According to the document circulated by the British Royal Revenue and Customs Administration, any truck will not be able to transport its cargo from Britain to the European Union unless it has a valid certificate from the so-called “cargo vehicle movement service”, a British digital platform that is under development and has not been tested yet.
According to Bloomberg News, truckers will need to fill in customs forms online before moving, in order to obtain the permit.
The government plans to prevent trucks without a license from accessing the ports, although the circulation document did not specify how this should be implemented.
The British government is racing against time to reach arrangements to ensure that trucks and goods do not accumulate on the borders with the European Union, Britain’s largest trading partner, as the recent dispute between Britain and the Union threatens to disrupt the ongoing trade movement between them through the English Channel.
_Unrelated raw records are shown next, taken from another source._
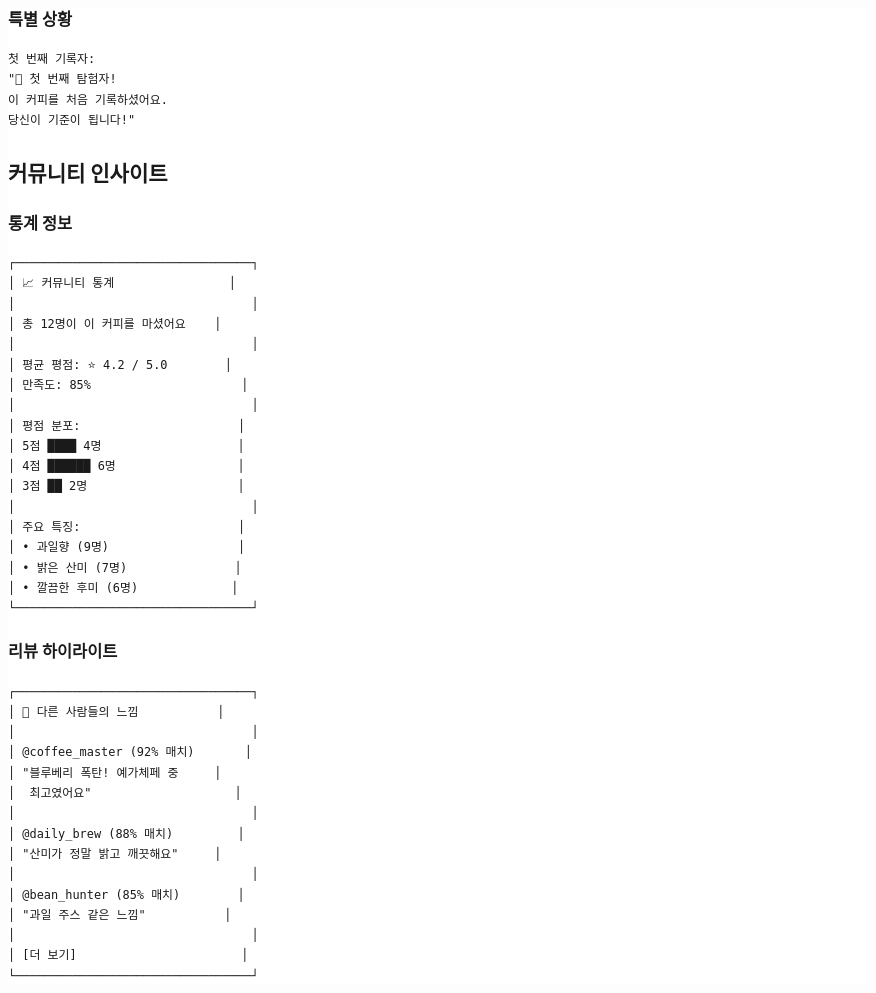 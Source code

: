 ### 특별 상황
```
첫 번째 기록자:
"🌟 첫 번째 탐험자!
이 커피를 처음 기록하셨어요.
당신이 기준이 됩니다!"
```

## 커뮤니티 인사이트

### 통계 정보
```
┌─────────────────────────────────┐
│ 📈 커뮤니티 통계                │
│                                 │
│ 총 12명이 이 커피를 마셨어요    │
│                                 │
│ 평균 평점: ⭐ 4.2 / 5.0        │
│ 만족도: 85%                     │
│                                 │
│ 평점 분포:                      │
│ 5점 ████ 4명                   │
│ 4점 ██████ 6명                 │
│ 3점 ██ 2명                     │
│                                 │
│ 주요 특징:                      │
│ • 과일향 (9명)                  │
│ • 밝은 산미 (7명)               │
│ • 깔끔한 후미 (6명)             │
└─────────────────────────────────┘
```

### 리뷰 하이라이트
```
┌─────────────────────────────────┐
│ 💬 다른 사람들의 느낌           │
│                                 │
│ @coffee_master (92% 매치)       │
│ "블루베리 폭탄! 예가체페 중     │
│  최고였어요"                    │
│                                 │
│ @daily_brew (88% 매치)         │
│ "산미가 정말 밝고 깨끗해요"     │
│                                 │
│ @bean_hunter (85% 매치)        │
│ "과일 주스 같은 느낌"           │
│                                 │
│ [더 보기]                       │
└─────────────────────────────────┘
```
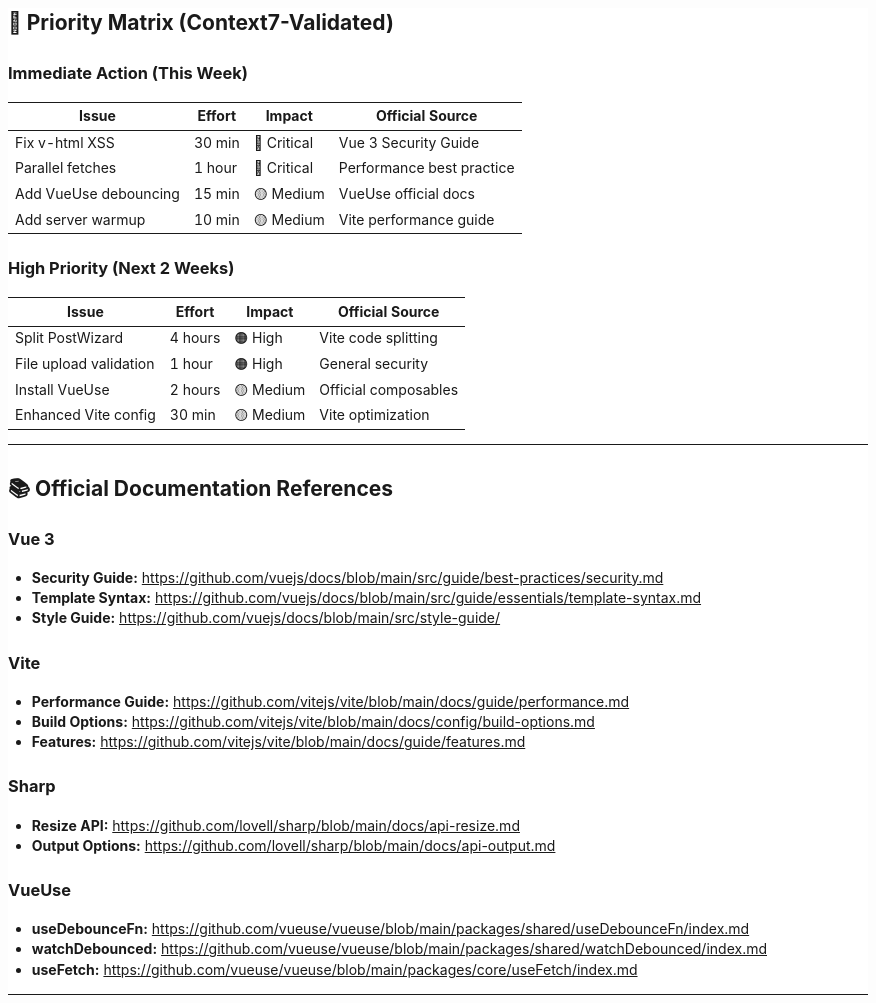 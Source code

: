 
## 🎯 Priority Matrix (Context7-Validated)

### Immediate Action (This Week)

| Issue | Effort | Impact | Official Source |
|-------|--------|--------|----------------|
| Fix v-html XSS | 30 min | 🔴 Critical | Vue 3 Security Guide |
| Parallel fetches | 1 hour | 🔴 Critical | Performance best practice |
| Add VueUse debouncing | 15 min | 🟡 Medium | VueUse official docs |
| Add server warmup | 10 min | 🟡 Medium | Vite performance guide |

### High Priority (Next 2 Weeks)

| Issue | Effort | Impact | Official Source |
|-------|--------|--------|----------------|
| Split PostWizard | 4 hours | 🟠 High | Vite code splitting |
| File upload validation | 1 hour | 🟠 High | General security |
| Install VueUse | 2 hours | 🟡 Medium | Official composables |
| Enhanced Vite config | 30 min | 🟡 Medium | Vite optimization |

---

## 📚 Official Documentation References

### Vue 3
- **Security Guide:** https://github.com/vuejs/docs/blob/main/src/guide/best-practices/security.md
- **Template Syntax:** https://github.com/vuejs/docs/blob/main/src/guide/essentials/template-syntax.md
- **Style Guide:** https://github.com/vuejs/docs/blob/main/src/style-guide/

### Vite
- **Performance Guide:** https://github.com/vitejs/vite/blob/main/docs/guide/performance.md
- **Build Options:** https://github.com/vitejs/vite/blob/main/docs/config/build-options.md
- **Features:** https://github.com/vitejs/vite/blob/main/docs/guide/features.md

### Sharp
- **Resize API:** https://github.com/lovell/sharp/blob/main/docs/api-resize.md
- **Output Options:** https://github.com/lovell/sharp/blob/main/docs/api-output.md

### VueUse
- **useDebounceFn:** https://github.com/vueuse/vueuse/blob/main/packages/shared/useDebounceFn/index.md
- **watchDebounced:** https://github.com/vueuse/vueuse/blob/main/packages/shared/watchDebounced/index.md
- **useFetch:** https://github.com/vueuse/vueuse/blob/main/packages/core/useFetch/index.md

--- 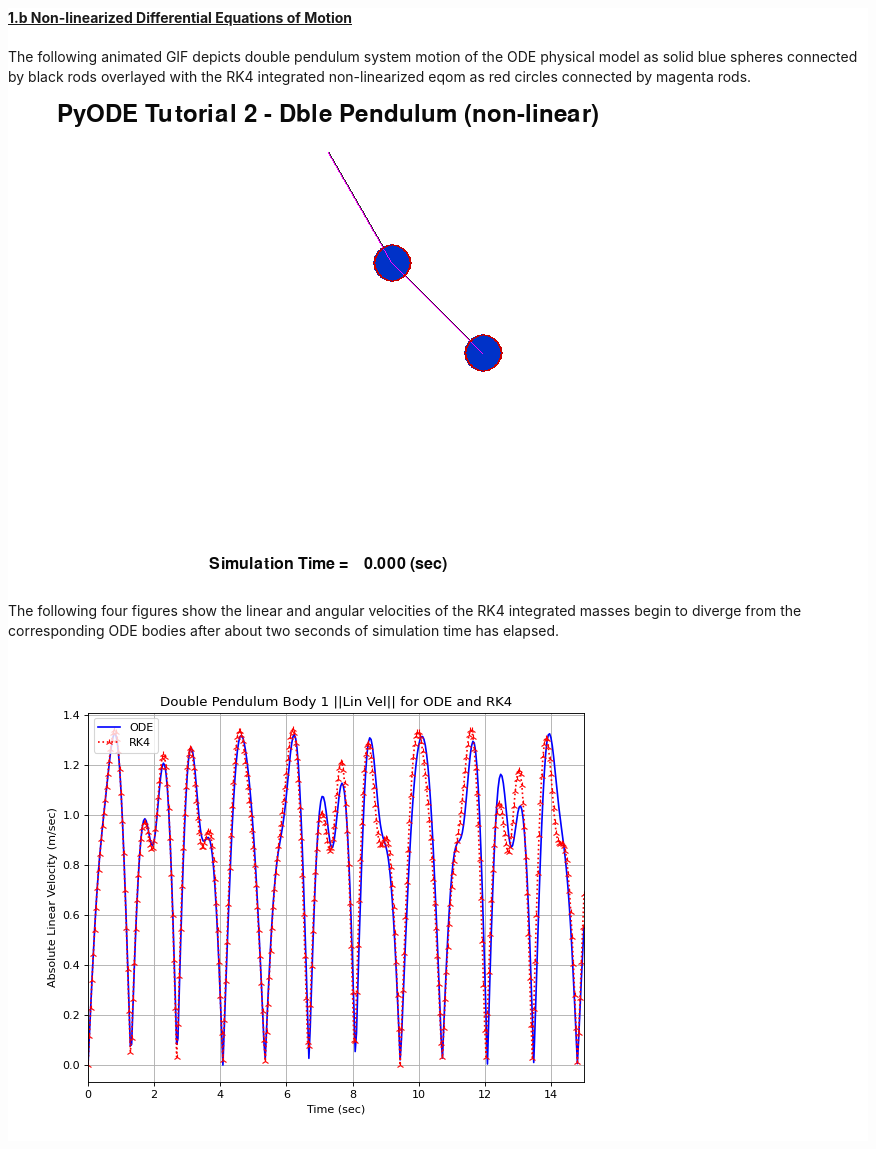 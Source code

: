 #### <u>1.b Non-linearized Differential Equations of Motion</u> ####

The following animated GIF depicts double pendulum system motion of the ODE physical model as solid blue spheres connected by black rods overlayed with the RK4 integrated non-linearized eqom as red circles connected by magenta rods.  

![Non-linearized double pendulum motion](./anim/tutorial2x_1b_anim.gif)  


The following four figures show the linear and angular velocities of the RK4 integrated masses begin to diverge from the corresponding ODE bodies after about two seconds of simulation time has elapsed.  

![Double pendulum body 1 absolute linear velocity vs time](./imgs/1b/Figure_1.png)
The delay caused by the lack of paper for the passage of trucks can lead to the accumulation of these trucks in lines that extend for several miles in vital British ports such as Dover and the great economic cost.
Bloomberg mentioned that Britain’s record in major IT projects is suspicious, as major projects in many areas from social security to arms purchases have suffered delays and cost overruns.
Recently, the government of Prime Minister Boris Johnson was forced to abandon its plans to develop what the Prime Minister said would be the world’s largest online application to track emerging Coronavirus patients.